Effects of reduction and alkylation on ligand binding and cation transport by Torpedo californica acetylcholine receptor

Abstract

The effects of SH group modification on ligand binding and functional properties of the membrane-bound acetylcholine [ACh] receptor from T. californica were investigated. Agonist binding kinetics were monitored by changes in fluorescence of the probe 5-(iodoacetamido)-salicylic acid which was covalently bound to the receptor after reduction of a reactive disulfide bond(s) by low concentrations of dithiothreitol. These labeling procedures did not affect either the equilibrium binding constant for [3H]ACh or the number of high-affinity binding sites measured in centrifugation experiments. Further reduction of these labeled receptor preparations by higher concentrations of dithiothreitol and subsequent alkylation by excess iodoacetamide resulted in a > 10-fold decrease in the affinity of the receptor for [3H]ACh. This reduction and alkylation did not radically alter the observed kinetics of ACh binding. The fluorescence signal change on binding consisted of at least 3 phases similar to those observed for the control preparations. The ligand concentration dependencies of the measured rate constants could be described by the same kinetic mechanism involving sequential binding of 2 ligand molecules and 3 conformational changes.
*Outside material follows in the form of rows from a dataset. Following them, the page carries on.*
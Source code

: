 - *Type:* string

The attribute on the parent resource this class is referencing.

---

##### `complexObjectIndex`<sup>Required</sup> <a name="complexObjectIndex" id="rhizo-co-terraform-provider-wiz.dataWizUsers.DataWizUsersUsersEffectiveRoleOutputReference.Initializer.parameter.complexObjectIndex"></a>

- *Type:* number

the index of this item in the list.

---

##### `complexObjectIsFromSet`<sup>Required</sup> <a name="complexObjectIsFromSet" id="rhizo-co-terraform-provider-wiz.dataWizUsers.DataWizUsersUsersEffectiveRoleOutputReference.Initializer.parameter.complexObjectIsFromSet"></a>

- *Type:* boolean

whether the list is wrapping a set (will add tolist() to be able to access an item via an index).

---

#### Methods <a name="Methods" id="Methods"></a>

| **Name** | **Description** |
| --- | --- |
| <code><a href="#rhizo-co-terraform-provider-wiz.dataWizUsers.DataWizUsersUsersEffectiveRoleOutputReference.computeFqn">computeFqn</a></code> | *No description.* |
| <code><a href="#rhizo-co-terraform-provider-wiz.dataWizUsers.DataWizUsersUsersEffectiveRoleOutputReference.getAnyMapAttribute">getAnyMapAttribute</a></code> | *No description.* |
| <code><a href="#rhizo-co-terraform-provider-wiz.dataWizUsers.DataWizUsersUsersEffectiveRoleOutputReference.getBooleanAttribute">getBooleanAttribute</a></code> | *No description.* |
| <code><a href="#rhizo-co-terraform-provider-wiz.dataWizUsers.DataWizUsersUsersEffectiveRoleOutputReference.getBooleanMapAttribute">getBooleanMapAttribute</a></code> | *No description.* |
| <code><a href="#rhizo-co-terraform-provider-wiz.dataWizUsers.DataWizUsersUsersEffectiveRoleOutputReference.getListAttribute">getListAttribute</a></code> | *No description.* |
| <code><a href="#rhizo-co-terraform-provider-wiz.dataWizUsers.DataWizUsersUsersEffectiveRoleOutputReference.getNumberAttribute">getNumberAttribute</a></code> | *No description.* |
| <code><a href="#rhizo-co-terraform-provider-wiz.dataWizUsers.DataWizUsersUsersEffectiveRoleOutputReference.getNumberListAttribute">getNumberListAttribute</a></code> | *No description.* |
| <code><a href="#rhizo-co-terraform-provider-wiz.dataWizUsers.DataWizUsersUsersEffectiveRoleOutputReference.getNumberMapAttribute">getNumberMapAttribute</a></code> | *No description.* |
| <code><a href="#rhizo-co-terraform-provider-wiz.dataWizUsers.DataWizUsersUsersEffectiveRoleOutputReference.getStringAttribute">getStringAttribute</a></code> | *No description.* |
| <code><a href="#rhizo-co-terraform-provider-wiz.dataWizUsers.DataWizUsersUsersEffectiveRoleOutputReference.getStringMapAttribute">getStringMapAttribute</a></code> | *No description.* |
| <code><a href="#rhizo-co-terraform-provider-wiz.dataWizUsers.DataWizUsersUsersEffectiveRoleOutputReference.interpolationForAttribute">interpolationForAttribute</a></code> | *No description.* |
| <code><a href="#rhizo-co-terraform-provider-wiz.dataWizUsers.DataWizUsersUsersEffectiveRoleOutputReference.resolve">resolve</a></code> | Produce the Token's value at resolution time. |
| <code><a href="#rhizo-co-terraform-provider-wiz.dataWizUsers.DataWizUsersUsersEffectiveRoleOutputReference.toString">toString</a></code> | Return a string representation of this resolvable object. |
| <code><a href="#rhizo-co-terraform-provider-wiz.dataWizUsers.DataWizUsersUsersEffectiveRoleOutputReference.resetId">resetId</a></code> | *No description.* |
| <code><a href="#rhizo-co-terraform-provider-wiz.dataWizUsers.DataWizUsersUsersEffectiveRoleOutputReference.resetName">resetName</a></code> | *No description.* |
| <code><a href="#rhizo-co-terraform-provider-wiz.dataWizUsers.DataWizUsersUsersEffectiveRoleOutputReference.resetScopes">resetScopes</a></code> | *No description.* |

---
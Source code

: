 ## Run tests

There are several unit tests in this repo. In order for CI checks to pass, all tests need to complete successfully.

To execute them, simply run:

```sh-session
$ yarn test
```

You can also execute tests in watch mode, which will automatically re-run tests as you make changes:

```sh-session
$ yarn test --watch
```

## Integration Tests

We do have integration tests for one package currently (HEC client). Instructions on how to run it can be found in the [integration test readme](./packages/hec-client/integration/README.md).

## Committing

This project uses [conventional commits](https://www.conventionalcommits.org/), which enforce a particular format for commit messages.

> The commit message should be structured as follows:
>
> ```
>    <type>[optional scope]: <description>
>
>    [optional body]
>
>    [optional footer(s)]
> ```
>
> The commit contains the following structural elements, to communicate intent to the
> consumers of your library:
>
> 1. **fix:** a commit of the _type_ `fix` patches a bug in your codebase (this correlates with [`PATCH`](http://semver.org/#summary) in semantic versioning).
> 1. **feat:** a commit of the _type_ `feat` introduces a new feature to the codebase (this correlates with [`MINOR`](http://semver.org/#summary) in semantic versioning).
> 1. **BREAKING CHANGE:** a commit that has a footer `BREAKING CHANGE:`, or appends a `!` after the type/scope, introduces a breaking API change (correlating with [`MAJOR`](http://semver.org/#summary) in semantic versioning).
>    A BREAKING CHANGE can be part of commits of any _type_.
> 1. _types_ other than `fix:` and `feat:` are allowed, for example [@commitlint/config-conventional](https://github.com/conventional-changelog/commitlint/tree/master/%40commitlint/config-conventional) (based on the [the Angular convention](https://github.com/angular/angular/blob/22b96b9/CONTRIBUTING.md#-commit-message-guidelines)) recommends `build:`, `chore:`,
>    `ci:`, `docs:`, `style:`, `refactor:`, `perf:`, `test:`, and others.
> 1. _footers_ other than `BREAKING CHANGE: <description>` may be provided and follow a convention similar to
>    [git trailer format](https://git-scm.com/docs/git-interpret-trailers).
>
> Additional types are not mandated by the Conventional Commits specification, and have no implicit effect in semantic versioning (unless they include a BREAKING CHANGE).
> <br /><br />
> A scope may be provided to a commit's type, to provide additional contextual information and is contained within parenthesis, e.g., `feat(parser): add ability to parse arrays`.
Variation in the values of some of the kinetic parameters describing the formation of the monoliganded complex adequately accounted for the measured decrease in affinity for [3H]ACh. Stopped-flow fluorescence experiments showed that extensive reduction and alkylation resulted in an apparent loss of the ability of the ACh receptor to mediate agonist-induced cation flux. Reduction of disulfide bonds by high concentrations of dithiothreitol followed by alkylation with iodoacetamide seriously perturbs receptor function although the receptor can still undergo its characteristic conformational changes on the binding of ACh but with altered concentration dependence accounting for the reduced affinity for agonist.